### ASSIGNMENT:
Line count for "deletion": state how many lines of the data below include it, and output nothing more.

• • •

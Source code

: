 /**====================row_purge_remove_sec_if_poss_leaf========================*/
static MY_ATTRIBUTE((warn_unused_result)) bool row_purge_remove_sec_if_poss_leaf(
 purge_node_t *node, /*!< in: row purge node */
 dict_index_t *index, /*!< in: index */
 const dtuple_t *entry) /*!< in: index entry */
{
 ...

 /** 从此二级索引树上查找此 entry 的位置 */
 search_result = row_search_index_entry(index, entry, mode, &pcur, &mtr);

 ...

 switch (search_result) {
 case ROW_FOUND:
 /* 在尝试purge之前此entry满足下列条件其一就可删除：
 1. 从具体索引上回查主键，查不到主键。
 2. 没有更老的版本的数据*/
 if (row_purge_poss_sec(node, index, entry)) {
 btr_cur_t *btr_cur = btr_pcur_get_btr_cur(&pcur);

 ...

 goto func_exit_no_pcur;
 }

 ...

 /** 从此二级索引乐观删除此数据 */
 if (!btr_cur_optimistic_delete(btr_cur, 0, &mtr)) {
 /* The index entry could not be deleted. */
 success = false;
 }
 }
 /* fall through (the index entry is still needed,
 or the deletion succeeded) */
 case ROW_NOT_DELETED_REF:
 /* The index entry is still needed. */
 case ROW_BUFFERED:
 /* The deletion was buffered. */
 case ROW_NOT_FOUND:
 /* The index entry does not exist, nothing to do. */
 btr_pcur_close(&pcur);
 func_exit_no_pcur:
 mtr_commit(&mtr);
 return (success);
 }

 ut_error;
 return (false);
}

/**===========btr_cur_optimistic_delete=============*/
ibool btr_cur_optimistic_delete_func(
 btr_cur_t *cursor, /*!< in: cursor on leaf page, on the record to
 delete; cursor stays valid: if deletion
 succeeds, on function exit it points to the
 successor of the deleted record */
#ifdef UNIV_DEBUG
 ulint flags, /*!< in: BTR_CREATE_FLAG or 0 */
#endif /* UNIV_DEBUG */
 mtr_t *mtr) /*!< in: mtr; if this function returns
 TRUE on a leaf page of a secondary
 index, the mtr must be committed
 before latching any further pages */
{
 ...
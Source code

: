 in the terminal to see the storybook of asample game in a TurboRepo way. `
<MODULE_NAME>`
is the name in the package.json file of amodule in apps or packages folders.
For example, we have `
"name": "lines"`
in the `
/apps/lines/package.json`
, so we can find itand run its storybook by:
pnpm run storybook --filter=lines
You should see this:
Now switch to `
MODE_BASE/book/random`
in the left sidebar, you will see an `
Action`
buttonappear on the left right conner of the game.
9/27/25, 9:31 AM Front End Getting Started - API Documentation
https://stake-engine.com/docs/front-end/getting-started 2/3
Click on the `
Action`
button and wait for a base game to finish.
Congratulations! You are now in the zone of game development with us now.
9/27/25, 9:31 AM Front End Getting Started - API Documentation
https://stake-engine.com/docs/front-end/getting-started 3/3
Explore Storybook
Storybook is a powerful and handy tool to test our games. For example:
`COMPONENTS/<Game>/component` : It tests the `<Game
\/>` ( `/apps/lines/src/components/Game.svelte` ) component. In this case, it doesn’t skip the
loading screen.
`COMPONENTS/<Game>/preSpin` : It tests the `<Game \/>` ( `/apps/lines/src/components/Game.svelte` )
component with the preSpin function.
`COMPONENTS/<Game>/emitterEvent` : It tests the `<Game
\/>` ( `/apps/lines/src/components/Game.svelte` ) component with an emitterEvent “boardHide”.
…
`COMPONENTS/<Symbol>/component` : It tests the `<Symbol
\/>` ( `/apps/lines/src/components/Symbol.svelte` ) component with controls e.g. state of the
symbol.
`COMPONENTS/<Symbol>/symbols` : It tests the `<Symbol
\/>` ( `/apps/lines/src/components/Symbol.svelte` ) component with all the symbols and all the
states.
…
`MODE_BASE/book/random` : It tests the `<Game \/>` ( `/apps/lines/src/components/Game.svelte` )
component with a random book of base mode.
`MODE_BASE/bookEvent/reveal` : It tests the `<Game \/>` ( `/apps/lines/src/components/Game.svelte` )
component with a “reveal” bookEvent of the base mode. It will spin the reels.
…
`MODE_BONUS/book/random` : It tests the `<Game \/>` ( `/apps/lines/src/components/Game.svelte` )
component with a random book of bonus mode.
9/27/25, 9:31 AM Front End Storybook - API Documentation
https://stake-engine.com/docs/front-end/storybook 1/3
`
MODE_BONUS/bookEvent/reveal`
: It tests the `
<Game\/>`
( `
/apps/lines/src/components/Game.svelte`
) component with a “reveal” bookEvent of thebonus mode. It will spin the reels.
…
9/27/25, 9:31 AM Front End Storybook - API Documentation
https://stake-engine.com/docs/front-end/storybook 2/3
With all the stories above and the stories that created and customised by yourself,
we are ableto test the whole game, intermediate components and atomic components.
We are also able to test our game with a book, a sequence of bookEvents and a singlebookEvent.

• • •

### EXPECTED ANSWER:
3